The primary end point of the study was pathologic tumor size reduction and downstaging. Secondary end points were progression-free survival (PFS) and overall survival (OS).

Median age was 62 years (range, 36-86) and most were male, White, and had not received any treatment prior to starting immunotherapy.

In the up-front surgery cohort, mean age was 59.62 years, and most patients were male (76.9%), White (92.3%), had clear cell histology (76.9%), and had received ipilimumab (Yervoy) plus nivolumab (Opdivo; 61.5%). Additional treatment regimens included pembrolizumab (Keytruda) plus lenvatinib (Lenvima; 7.7%), and nivolumab or pembrolizumab alone (30.8%). More than half of patients in this cohort experienced tumor necrosis (53.8%).

In the delayed surgery cohort, mean age was 62.53 years, and most patients were male (76.3%), White (81.6%), had clear cell histology (89.5%), and had received ipilimumab plus nivolumab (63.2%). Other treatment regimens included pembrolizumab plus axitinib (Inlyta; 15.8%), pembrolizumab plus lenvatinib, and nivolumab monotherapy. Additionally, 76.3% of patients experienced tumor necrosis.

Additional results demonstrated that PFS (HR, 0.7; 95% CI, 0.29-1.98; P =.58) and OS (HR, 0.4; 95% CI, 0.13-1.57; P = .21) trended in favor of up-front immunotherapy. However, the results were not statistically significant.

Disease characteristics before and after neoadjuvant therapy were also presented for the cohort of patients who received up-front immunotherapy, showing median tumor size reduction from 10 cm to 7.5 cm (P < .05).
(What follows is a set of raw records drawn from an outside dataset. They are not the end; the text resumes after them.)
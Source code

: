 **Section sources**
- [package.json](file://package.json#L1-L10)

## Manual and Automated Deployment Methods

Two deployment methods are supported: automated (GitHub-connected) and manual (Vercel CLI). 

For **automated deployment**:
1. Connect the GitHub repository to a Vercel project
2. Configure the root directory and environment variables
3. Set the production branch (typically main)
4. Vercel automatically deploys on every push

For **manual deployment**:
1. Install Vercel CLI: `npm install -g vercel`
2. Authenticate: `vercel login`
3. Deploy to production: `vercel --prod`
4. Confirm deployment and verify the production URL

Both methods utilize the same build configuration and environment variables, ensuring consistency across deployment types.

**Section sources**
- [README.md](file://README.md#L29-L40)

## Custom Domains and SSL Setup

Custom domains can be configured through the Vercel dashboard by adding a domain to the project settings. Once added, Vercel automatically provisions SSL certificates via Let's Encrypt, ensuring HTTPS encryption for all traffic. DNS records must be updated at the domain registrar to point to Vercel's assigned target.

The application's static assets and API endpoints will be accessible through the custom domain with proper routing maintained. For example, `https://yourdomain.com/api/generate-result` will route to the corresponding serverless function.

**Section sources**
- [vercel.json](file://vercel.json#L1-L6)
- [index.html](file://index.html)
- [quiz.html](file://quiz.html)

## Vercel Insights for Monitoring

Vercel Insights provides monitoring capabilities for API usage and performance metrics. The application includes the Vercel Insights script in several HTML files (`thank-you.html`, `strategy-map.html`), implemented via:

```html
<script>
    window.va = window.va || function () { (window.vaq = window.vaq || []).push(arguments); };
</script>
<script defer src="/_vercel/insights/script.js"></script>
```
T stages before and after treatment, respectively, included T0 (0% vs 10.5%), T1 (5.3% vs 13.2%), T2 (13.2% vs 7.9%), T3 (52.6% vs 57.9%), and T4 (28.9% vs 10.5%; overall, P < .05).

Thrombus level before and after treatment, respectively, included 0 (13.2% vs 5.3%), 1 (13.2% vs 10.5%), 2 (13.2% vs 7.9%), 3 (2.6% vs 7.9%), 4 (5.3% vs 5.3%), and no thrombus (52.6% vs 63.2%; overall, P < .05).

N stage before and after treatment, respectively, included N0 (60.5% vs 71.1%), N1 (39.5% vs 13.2%), and Nx (not available [NA] vs 15.8%; overall, P = .374). Clinical M stage before and after treatment, respectively, included M0 (NA vs 50%), M1 (100% vs 47.4%), and unknown (NA vs 2.6%; overall, P < .001).

“Effective IO-VEGF based therapies administered prior to nephrectomy have promising potential in disease control. Randomized trials [such as the phase 3 PROBE trial (NCT04510597)] are ongoing to investigate the timing and outcomes of cytoreductive nephrectomy for patients with metastatic RCC,” study authors concluded.

Reference

Gunenc D, Gerald T, Issa W, et al. Pathological response and outcomes of patients with metastatic renal cell carcinoma undergoing cytoreductive nephrectomy after immunotherapy regimens. Presented at: 2023 Kidney Cancer Research Summit; July 13-14, 2023; Boston, MA. Abstract 90.